**DIRECTIONS**
An exact transcription is needed, starting with the line that contains "partitioning. As $m_2>2$" and ending with the last line of the records.

**RECORDS FOR THE EXERCISE**
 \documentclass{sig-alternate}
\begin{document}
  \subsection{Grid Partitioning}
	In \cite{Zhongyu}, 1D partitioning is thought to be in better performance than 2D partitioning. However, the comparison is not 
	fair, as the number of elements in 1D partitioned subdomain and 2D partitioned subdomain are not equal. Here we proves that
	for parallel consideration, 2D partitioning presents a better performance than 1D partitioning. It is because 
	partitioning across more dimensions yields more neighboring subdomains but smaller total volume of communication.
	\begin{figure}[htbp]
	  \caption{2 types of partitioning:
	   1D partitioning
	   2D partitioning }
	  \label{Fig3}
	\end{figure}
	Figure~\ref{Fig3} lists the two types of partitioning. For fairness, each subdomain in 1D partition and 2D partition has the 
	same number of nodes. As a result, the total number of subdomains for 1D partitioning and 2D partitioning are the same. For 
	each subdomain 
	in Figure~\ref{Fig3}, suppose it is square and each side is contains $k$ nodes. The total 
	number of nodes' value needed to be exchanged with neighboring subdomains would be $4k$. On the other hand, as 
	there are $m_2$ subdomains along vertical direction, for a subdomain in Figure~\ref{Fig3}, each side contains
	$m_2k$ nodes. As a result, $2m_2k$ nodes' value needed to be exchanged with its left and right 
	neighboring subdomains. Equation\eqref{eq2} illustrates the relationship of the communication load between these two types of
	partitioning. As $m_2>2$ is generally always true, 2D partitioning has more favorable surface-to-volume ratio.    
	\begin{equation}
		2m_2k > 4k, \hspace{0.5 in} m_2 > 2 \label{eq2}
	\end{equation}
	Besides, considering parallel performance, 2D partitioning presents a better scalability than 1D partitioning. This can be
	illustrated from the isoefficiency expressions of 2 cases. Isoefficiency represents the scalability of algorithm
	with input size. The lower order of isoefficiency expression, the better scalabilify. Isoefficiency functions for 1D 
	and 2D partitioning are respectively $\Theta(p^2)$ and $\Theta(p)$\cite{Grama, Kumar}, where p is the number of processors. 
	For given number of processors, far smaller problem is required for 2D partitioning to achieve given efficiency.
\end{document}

**SOLUTION FOR THIS EXERCISE**
	partitioning. As $m_2>2$ is generally always true, 2D partitioning has more favorable surface-to-volume ratio.    
	\begin{equation}
		2m_2k > 4k, \hspace{0.5 in} m_2 > 2 \label{eq2}
	\end{equation}
	Besides, considering parallel performance, 2D partitioning presents a better scalability than 1D partitioning. This can be
	illustrated from the isoefficiency expressions of 2 cases. Isoefficiency represents the scalability of algorithm
	with input size. The lower order of isoefficiency expression, the better scalabilify. Isoefficiency functions for 1D 
	and 2D partitioning are respectively $\Theta(p^2)$ and $\Theta(p)$\cite{Grama, Kumar}, where p is the number of processors. 
	For given number of processors, far smaller problem is required for 2D partitioning to achieve given efficiency.
\end{document}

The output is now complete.